Current Report Pursuant to Regulation A


Date of Report: May 4, 2020

(Date of earliest event reported)



(Exact name of issuer as specified in its charter)


Delaware   81-4706993

(State or other jurisdiction of

incorporation or organization)


(I.R.S. Employer

Identification No.)


2110 Narcissus Ct.

Venice, California 90291

(Full mailing address of principal executive offices)


(844) 933-3287

(Issuer’s telephone number, including area code)


Title of each class of securities issued pursuant to Regulation A: Class A voting Common Stock, par value $0.0001 per share


This Current Report on Form 1-U is issued in accordance with Rule 257(b)(4) of Regulation A, and is neither an offer to sell any securities, nor a solicitation of an offer to buy, nor shall there be any sale of any such securities in any state or jurisdiction in which such offer, solicitation or sale would be unlawful prior to registration or qualification under the securities laws of any such state or jurisdiction.









Eleventh Amendment to ExWorks Loan and Security Agreement


On May 22, 2020, the Company and its subsidiaries entered into an Eleventh Amendment to the Loan and Security Agreement (the “Eleventh Amendment to the Loan Agreement”) with ExWorks Capital Fund I, L.P., a Delaware limited partnership (“ExWorks”). Under the terms of the Eleventh Amendment to the Loan Agreement, ExWorks has agreed to enter into an amendment to the ExWorks note (the “Fifth Amended Note”) pursuant to which the principal amount owed under the note would be reduced from $18,800,000.00 to $18,574,429.72 and the maturity date of the note and related obligations under the loan agreement, as amended, was extended to December 31, 2020.

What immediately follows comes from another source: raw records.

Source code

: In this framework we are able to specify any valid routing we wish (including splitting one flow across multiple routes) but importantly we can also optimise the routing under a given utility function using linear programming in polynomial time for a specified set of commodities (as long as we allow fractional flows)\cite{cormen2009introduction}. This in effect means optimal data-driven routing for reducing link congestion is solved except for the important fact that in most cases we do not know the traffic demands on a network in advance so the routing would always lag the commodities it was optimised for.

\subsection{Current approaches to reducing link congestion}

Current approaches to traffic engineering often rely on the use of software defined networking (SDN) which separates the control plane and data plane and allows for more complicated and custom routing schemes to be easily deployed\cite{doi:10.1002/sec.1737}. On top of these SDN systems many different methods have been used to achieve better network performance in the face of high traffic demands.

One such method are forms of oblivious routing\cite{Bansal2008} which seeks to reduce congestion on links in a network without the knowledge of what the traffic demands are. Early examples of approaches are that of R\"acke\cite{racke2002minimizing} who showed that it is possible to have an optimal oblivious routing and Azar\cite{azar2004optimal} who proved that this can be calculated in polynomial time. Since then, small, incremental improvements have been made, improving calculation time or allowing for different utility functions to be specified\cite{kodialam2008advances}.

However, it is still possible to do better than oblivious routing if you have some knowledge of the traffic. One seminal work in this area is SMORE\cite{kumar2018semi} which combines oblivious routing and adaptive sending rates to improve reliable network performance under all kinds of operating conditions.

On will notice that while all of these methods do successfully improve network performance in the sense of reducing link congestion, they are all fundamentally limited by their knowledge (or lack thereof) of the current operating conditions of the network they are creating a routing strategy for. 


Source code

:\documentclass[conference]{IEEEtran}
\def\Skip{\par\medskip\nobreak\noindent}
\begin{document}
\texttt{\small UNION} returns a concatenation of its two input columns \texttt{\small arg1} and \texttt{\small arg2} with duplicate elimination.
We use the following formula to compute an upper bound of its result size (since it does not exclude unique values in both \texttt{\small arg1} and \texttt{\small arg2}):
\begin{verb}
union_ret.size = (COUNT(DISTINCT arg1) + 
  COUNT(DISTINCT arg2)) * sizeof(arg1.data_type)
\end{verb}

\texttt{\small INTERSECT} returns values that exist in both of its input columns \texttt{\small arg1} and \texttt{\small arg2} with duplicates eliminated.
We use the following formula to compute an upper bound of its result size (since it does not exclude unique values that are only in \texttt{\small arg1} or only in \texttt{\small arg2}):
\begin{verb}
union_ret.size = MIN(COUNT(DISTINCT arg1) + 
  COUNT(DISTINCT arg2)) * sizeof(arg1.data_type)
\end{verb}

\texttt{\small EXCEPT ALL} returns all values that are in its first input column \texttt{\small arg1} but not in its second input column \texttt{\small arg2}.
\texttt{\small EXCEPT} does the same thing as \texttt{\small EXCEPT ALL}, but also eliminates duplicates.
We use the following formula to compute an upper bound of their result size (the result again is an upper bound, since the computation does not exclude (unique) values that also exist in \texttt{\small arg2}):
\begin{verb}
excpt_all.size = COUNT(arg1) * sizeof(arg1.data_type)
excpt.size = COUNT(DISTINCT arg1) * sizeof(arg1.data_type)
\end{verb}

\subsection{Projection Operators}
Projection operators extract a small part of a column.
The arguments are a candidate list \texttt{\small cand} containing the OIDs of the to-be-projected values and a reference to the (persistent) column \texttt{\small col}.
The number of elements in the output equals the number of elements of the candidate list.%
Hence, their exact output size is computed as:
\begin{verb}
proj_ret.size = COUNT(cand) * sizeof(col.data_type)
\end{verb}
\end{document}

The foregoing summary of the terms and conditions of the Eleventh Amendment to the Loan Agreement and the Fifth Amended Note are qualified in their entirety by the definitive Eleventh Amendment and the Fifth Amended Note, which are attached hereto as Exhibit 6.1 and Exhibit 6.2, respectively, and are incorporated herein by reference.


Resignation of Stormy Simon


As previously reported in our Current Report on Form 1-U filed on May 6, 2020 (the “May 6 Current Report”), on May 4, 2020, the Company’s then Chief Executive, Stormy Simon, resigned from her position as Chief Executive Officer. At the same time, she also resigned from the Company’s board of directors. The Company inadvertently reported in the May 6 Current Report that Ms. Simon would be remaining on the board of directors. That announcement was made in error. Ms. Simon’s resignation from the board and as CEO were both effective as of May 4, 2020.







Pursuant to the requirements of Regulation A, the issuer has duly caused this report to be signed on its behalf by the undersigned, thereunto duly authorized.


  Hightimes Holding Corp.
  a Delaware corporation
  by: /s/ Adam E. Levin
  Name: Adam E. Levin
  Its: Executive Chairman of the Board
  Date: May 22, 2020





Exhibits to Form 1-U


Index to Exhibits


Exhibit No.   Description
6.1   Form of Eleventh Amendment to the Loan and Security Agreement, dated May 22, 2020, between Hightimes Holding Corp., its subsidiaries, and ExWorks Capital Fund I, L.P.
6.2   Form of Fifth Amended and Restated Senior Secured Convertible Note, dated May 22, 2020, issued by Hightimes Holding Corp. and its subsidiaries to ExWorks Capital Fund I, L.P.